The output files will be created in the same folder where the SPM.mat file is stored. The output files will be stored in 'ROPE_maps' folder.

For positive/negative or “(de)activated” voxels, the ROPE map contains maximum ES thresholds allowing to classify voxels as “(de)activated” based on the “ROPE-only” or “HDI+ROPE” decision rules. For null or “not activated” voxels, it contains minimum effect size thresholds allowing to classify voxels as “not activated.”

=========================================================================

Visualisation (bayinf_vis.m)

Visualisation produces a window containing three orthogonal brain images, as well as various buttons for interacting with these images:

1. Background Image opens a file dialog allowing the user to select a structural image or binary mask (e.g. mask.nii). By default, the mni152_2009_256.nii structural image is selected. However, if the visualisation window is opened after producing overlays with the BPI or ROPE Maps functions, the maks.nii binary mask will be used instead (stored in the same folder as SPM.mat).
2. Positive Overlay, Null Overlay and Negative Overlay allow the user to select overlays (red-, green- and blue-coloured, respectively). The buttons open a new window for customising the appearance of the overlays, which consists of these elements:

• The Path button is used to select the path to the NIFTI file containing the overlay. If the visualisation window was opened after the completion of either the BPI or ROPE Maps function, then the paths to the overlays created by these functions will be selected automatically.
• The Minimum and Maximum fields determine the lowest and highest levels of intensity displayed in the GUI. Any parts of the overlay whose intensity is lower than the minimum threshold are removed from the overlay entirely, while any intensity higher than the maximum will be shown by the brightest colour possible, without any differentiation between them. The default thresholds are 3 and 27, unless called from the ROPE Maps function, in which case the minimum is 0 and the maximum is half of the highest intensity in the overlay.
• The Reset button removes the overlay and sets the minimum and maximum thresholds to the default levels.
• The Save button saves the overlay, containing only the values above the minimum threshold, as a separate file.
• The Done button confirms the changes and closes the window.

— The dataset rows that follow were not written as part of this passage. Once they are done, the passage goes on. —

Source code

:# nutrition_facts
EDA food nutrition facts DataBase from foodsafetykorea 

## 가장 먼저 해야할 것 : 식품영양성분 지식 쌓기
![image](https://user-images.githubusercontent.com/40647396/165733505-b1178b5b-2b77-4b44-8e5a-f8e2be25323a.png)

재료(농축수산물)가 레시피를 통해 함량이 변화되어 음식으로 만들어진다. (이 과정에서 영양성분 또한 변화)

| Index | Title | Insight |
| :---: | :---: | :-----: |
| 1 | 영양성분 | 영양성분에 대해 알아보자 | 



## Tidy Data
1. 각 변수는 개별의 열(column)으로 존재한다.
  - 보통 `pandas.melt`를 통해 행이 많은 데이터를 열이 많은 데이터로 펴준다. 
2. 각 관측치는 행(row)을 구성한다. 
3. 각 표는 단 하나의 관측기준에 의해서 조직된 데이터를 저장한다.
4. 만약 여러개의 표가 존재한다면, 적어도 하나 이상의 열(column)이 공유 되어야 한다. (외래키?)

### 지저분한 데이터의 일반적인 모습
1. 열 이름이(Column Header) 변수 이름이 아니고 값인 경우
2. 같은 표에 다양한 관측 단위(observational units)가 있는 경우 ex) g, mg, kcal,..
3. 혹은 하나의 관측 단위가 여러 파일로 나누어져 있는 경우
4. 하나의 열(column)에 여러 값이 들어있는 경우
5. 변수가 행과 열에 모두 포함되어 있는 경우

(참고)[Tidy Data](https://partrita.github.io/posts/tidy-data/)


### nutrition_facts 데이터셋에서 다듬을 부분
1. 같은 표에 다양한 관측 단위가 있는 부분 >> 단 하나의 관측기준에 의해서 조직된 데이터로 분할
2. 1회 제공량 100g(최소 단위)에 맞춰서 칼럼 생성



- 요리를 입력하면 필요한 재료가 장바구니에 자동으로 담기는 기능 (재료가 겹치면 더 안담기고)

3. Slices allows the user to view the slices of the background image with the overlays, and save them as a separate image. It also opens a separate window with these elements:

• Positions is a field containing the positions (in millimeters) at which slices will be made.
• Direction signifies the direction at which the three-dimensional image will be cut (Saggital, Coronal or Axial).
• Rows is a field determining how many rows will be contained in the final image.
• Create confirms the settings and creates the image. That image can then be saved by right-clicking it and pressing the Save button.

4. Position is a field containing the current cross-hairs coordinates of the image's slices, in millimeters. If the user inputs their own coordinates in the field, the location of the crosshair will change accordingly.
5. Intensity (Positive, Null and Negative) signifies the intensity of the overlay at the crosshair's position (positive, null and negative respectively).

All coordinates used in the GUI correspond to the standard MNI coordinate space.